A text from my mother on the night of June 17, 2015 alerted me that something had happened in Charleston, and that “folks had gotten shot” at Emanuel African Methodist Episcopal Church on Calhoun Street. Hours before it hit the mainstream media, my mother had prepared me—in her own news-like fashion—of the terror that has subsequently unfolded.

Yet again, the news driving the global headlines has struck close to home for me. Last month, the Walter Scott shooting left me reeling in part because of its close proximity to my family. Today, I sit stewing in rage, sorrow, and fear at the needless execution of black lives. That this moment so readily harkens to the 1963 bombing at Sixteenth Street Baptist Church (Birmingham, AL) that snatched the young lives Addie Mae Collins, Denise McNair, Carole Robertson, and Cynthia Wesley, and injured over twenty others is disturbingly surreal. Many are writing, tweeting, chatting, and posting about the devastating, injurious media loop that has numbed us to the overwhelming violence against black bodies. So too are we discussing the increasing sense of return to an era that looks and feels like the pre-Civil Rights period than to the twenty-first century. My conversation with my good friend and social media goddess Nyasha Junior a short while ago solidified the sense that, even though the outcries against this act are timely and meaningful, my cup of hope is far from running over. Rather, my storage is nearly empty.
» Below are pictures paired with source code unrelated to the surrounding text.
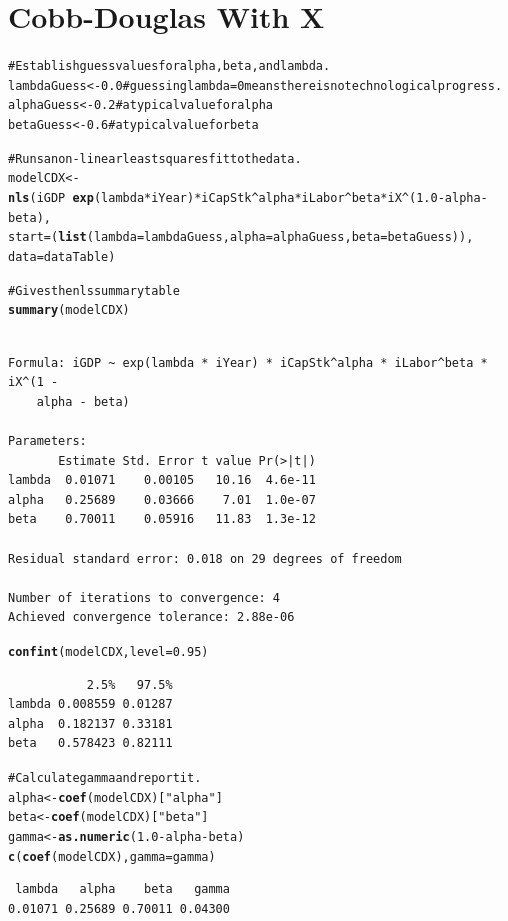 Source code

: \documentclass[preprint,authoryear,12pt]{elsarticle}\usepackage{graphicx, color}
\makeatletter
\newcommand{\hlfunctioncall}[1]{\textcolor[rgb]{0.501960784313725,0,0.329411764705882}{\textbf{#1}}}%
\newcommand{\hlstring}[1]{\textcolor[rgb]{0.6,0.6,1}{#1}}%
\newcommand{\hlcomment}[1]{\textcolor[rgb]{0.180392156862745,0.6,0.341176470588235}{#1}}%
\newenvironment{kframe}{%
 \def\at@end@of@kframe{}%
 \ifinner\ifhmode%
  \def\at@end@of@kframe{\end{minipage}}%
  \begin{minipage}{\columnwidth}%
 \fi\fi%
 \def\FrameCommand##1{\hskip\@totalleftmargin \hskip-\fboxsep
 \colorbox{shadecolor}{##1}\hskip-\fboxsep
     \hskip-\linewidth \hskip-\@totalleftmargin \hskip\columnwidth}%
 \MakeFramed {\advance\hsize-\width
   \@totalleftmargin\z@ \linewidth\hsize
   \@setminipage}}%
 {\par\unskip\endMakeFramed%
 \at@end@of@kframe}
\newenvironment{knitrout}{}{} %
\makeatother
\begin{document}
\section{Cobb-Douglas With X}

\begin{knitrout}
\color{fgcolor}\begin{kframe}
\begin{alltt}
\hlcomment{# Establish guess values for alpha, beta, and lambda.}
lambdaGuess <- 0.0 \hlcomment{# guessing lambda = 0 means there is no technological progress.}
alphaGuess <- 0.2 \hlcomment{# a typical value for alpha}
betaGuess <- 0.6 \hlcomment{# a typical value for beta}

\hlcomment{# Runs a non-linear least squares fit to the data.}
modelCDX <- \hlfunctioncall{nls}(iGDP ~ \hlfunctioncall{exp}(lambda*iYear) * iCapStk^alpha * iLabor^beta * iX^(1.0 - alpha - beta), 
                start=(\hlfunctioncall{list}(lambda=lambdaGuess,alpha=alphaGuess,beta=betaGuess)),
                data=dataTable)

\hlcomment{# Gives the nls summary table}
\hlfunctioncall{summary}(modelCDX)
\end{alltt}
\begin{verbatim}

Formula: iGDP ~ exp(lambda * iYear) * iCapStk^alpha * iLabor^beta * iX^(1 - 
    alpha - beta)

Parameters:
       Estimate Std. Error t value Pr(>|t|)
lambda  0.01071    0.00105   10.16  4.6e-11
alpha   0.25689    0.03666    7.01  1.0e-07
beta    0.70011    0.05916   11.83  1.3e-12

Residual standard error: 0.018 on 29 degrees of freedom

Number of iterations to convergence: 4 
Achieved convergence tolerance: 2.88e-06 
\end{verbatim}
\begin{alltt}
\hlfunctioncall{confint}(modelCDX, level = 0.95)
\end{alltt}


{\ttfamily\noindent\itshape\color{messagecolor}{Waiting for profiling to be done...}}\begin{verbatim}
           2.5%   97.5%
lambda 0.008559 0.01287
alpha  0.182137 0.33181
beta   0.578423 0.82111
\end{verbatim}
\begin{alltt}

\hlcomment{# Calculate gamma and report it.}
alpha <- \hlfunctioncall{coef}(modelCDX)[\hlstring{"alpha"}] 
beta <- \hlfunctioncall{coef}(modelCDX)[\hlstring{"beta"}] 
gamma <- \hlfunctioncall{as.numeric}(1.0 - alpha - beta)
\hlfunctioncall{c}(\hlfunctioncall{coef}(modelCDX),gamma=gamma)
\end{alltt}
\begin{verbatim}
 lambda   alpha    beta   gamma 
0.01071 0.25689 0.70011 0.04300 
\end{verbatim}
\begin{alltt}


\end{alltt}
\end{kframe}
\end{knitrout}
\end{document}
I know Emanuel African Methodist Episcopal Church well. My familiarity with Emanuel AME is not just because I am a religious scholar of the American South and I know the church is among the oldest black churches in America (1817). It is not solely because I am from the South Carolina lowcountry and was taught at a young age how Emanuel AME was a space for Denmark Vesey and Gullah Jack to protest their conditions during the era of enslavement before they were hanged and the church was burned to the ground.[2] Nor is my familiarity with Emanuel AME because I have written about the religious practices of South Carolina’s Gullah/Geechee folks.[3] My relationship with “Mother Emanuel” is an intimate one, one that is framed by innumerable childhood experiences across the street from the church. For many years, my grandmother rented a large apartment above what was then Harleston-Boags Funeral Home.

Read the whole thing.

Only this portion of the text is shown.